Una regione, l’Abruzzo, dove non solo esiste un rischio sismico ma anche idrogeologico. Nonostante ciò nella regione non esiste ancora il Servizio geologico e sismico, già attivo in altre realtà italiane. È questa una delle tematiche al centro del convegno che si è tenuto l’1 e il 2 marzo scorso a Teramo dal titolo “Il bacino idrografico: sottili equilibri di un sistema complesso”, organizzato dall’Ordine dei geologi dell’Abruzzo, dagli Ordini di architetti e ingegneri di Teramo e dalla Federazione degli ordini dei dottori agronomi della Regione.
“Nel solo Abruzzo – ha affermato Giorgio Di Bartolomeo, consigliere nazionale dei geologi – il ministero dell’Ambiente ha censito oltre 178 comuni per circa 600 chilometri quadrati di aree complessive a potenziale rischio idrogeologico più elevato”.

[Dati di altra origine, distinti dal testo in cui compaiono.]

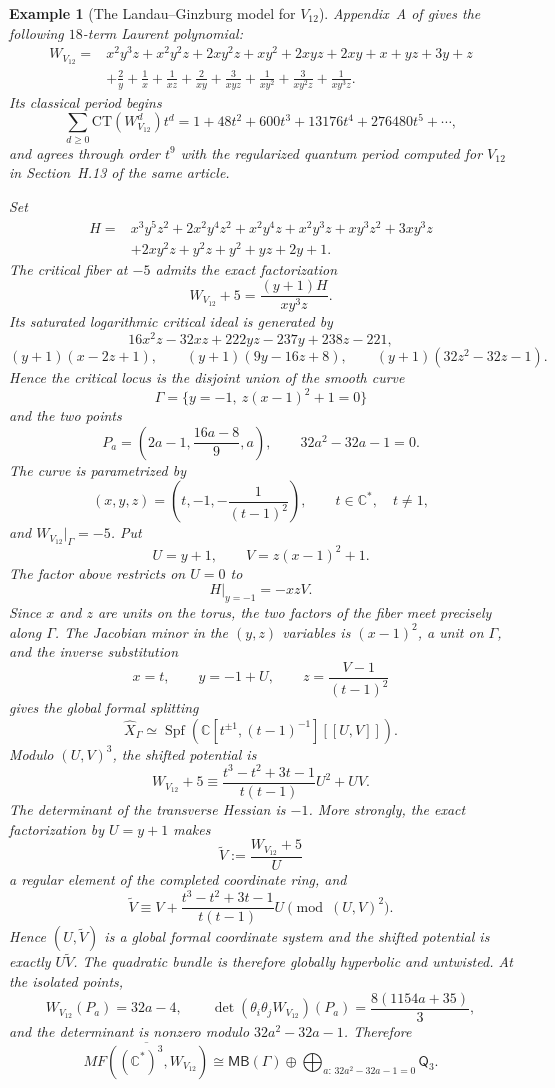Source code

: \documentclass[11pt]{amsart}
\newtheorem{example}{Example}[section]
\newcommand{\MorseCat}[1]{\mathsf{Q}_{#1}}
\newcommand{\MBcat}[1]{\mathsf{MB}(#1)}
\begin{document}
\begin{example}[The Landau--Ginzburg model for $V_{12}$]
Appendix~A of \cite{CoatesCortiGalkinKasprzyk2016} gives the following
$18$-term Laurent polynomial:
\[
\begin{aligned}
W_{V_{12}}={}&x^2y^3z+x^2y^2z+2xy^2z+xy^2+2xyz+2xy+x+yz+3y+z\\
&+\frac2y+\frac1x+\frac1{xz}+\frac2{xy}+\frac3{xyz}
+\frac1{xy^2}+\frac3{xy^2z}+\frac1{xy^3z}.
\end{aligned}
\]
Its classical period begins
\[
\sum_{d\geq0}\mathrm{CT}(W_{V_{12}}^d)t^d
=1+48t^2+600t^3+13176t^4+276480t^5+\cdots,
\]
and agrees through order $t^9$ with the regularized quantum period computed
for $V_{12}$ in Section~H.13 of the same article.

Set
\[
\begin{aligned}
H={}&x^3y^5z^2+2x^2y^4z^2+x^2y^4z+x^2y^3z
+xy^3z^2+3xy^3z\\
&+2xy^2z+y^2z+y^2+yz+2y+1.
\end{aligned}
\]
The critical fiber at $-5$ admits the exact factorization
\[
W_{V_{12}}+5=\frac{(y+1)H}{xy^3z}.
\]
Its saturated logarithmic critical ideal is generated by
\[
16x^2z-32xz+222yz-237y+238z-221,
\]
\[
(y+1)(x-2z+1),
\qquad
(y+1)(9y-16z+8),
\qquad
(y+1)(32z^2-32z-1).
\]
Hence the critical locus is the disjoint union of the smooth curve
\[
\Gamma=\{y=-1,\ z(x-1)^2+1=0\}
\]
and the two points
\[
P_a=\left(2a-1,\frac{16a-8}{9},a\right),
\qquad
32a^2-32a-1=0.
\]
The curve is parametrized by
\[
(x,y,z)=\left(t,-1,-\frac1{(t-1)^2}\right),
\qquad
t\in\mathbb C^*,\quad t\neq1,
\]
and $W_{V_{12}}|_\Gamma=-5$. Put
\[
U=y+1,
\qquad
V=z(x-1)^2+1.
\]
The factor above restricts on $U=0$ to
\[
H|_{y=-1}=-xzV.
\]
Since $x$ and $z$ are units on the torus, the two factors of the fiber meet
precisely along $\Gamma$.
The Jacobian minor in the $(y,z)$ variables is $(x-1)^2$, a unit on
$\Gamma$, and the inverse substitution
\[
x=t,
\qquad
y=-1+U,
\qquad
z=\frac{V-1}{(t-1)^2}
\]
gives the global formal splitting
\[
\widehat X_\Gamma
\simeq
\operatorname{Spf}\!\left(
\mathbb C[t^{\pm1},(t-1)^{-1}][[U,V]]
\right).
\]
Modulo $(U,V)^3$, the shifted potential is
\[
W_{V_{12}}+5
\equiv
\frac{t^3-t^2+3t-1}{t(t-1)}U^2+UV.
\]
The determinant of the transverse Hessian is $-1$. More strongly, the exact
factorization by $U=y+1$ makes
\[
\widetilde V:=\frac{W_{V_{12}}+5}{U}
\]
a regular element of the completed coordinate ring, and
\[
\widetilde V
\equiv
V+\frac{t^3-t^2+3t-1}{t(t-1)}U
\pmod{(U,V)^2}.
\]
Hence $(U,\widetilde V)$ is a global formal coordinate system and the shifted
potential is exactly $U\widetilde V$. The quadratic bundle is therefore
globally hyperbolic and untwisted. At the isolated points,
\[
W_{V_{12}}(P_a)=32a-4,
\qquad
\det(\theta_i\theta_jW_{V_{12}})(P_a)
=\frac{8(1154a+35)}{3},
\]
and the determinant is nonzero modulo $32a^2-32a-1$. Therefore
\[
\overline{MF((\mathbb{C}^*)^3,W_{V_{12}})}
\cong
\MBcat{\Gamma}
\oplus
\bigoplus_{a:\,32a^2-32a-1=0}\MorseCat{3}.
\]
\end{example}
\end{document}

Secondo i geologi abruzzesi, la complessità dei fenomeni geologici e idraulici, insieme alla crescita delle attività antropiche, richiede un’attenzione sempre maggiore e capillare, ma anche l’istituzione di nuove strutture operative sul territorio che sappiano gestire e monitorare i fenomeni nonché coordinare gli interventi di pianificazione e risanamento, come appunto il Servizio geologico e sismico, ormai indispensabile. All’incontro è intervenuto anche il presidente dell’Ordine dei geologi dell’Abruzzo, Nicola Tullo, che ha dichiarato: “i dati sul dissesto idrogeologico riportati dal Piano per l’assetto idrogeologico dei bacini abruzzesi e del bacino interregionale del fiume Sangro, approvato nel 2008, sono eloquenti: 258 le località abitate instabili, l’85% dei comuni abruzzesi è a rischio frane, alluvioni ed erosioni. In termini percentuali oltre il 12% del territorio regionale è interessato da dissesti”.
“È necessario – ha proseguito Tullo – avviare una diversa politica di prevenzione e gestione del territorio, un nuovo modello di governance basato su una corretta e consapevole pianificazione e programmazione territoriale, seguendo un più moderno approccio interdisciplinare”.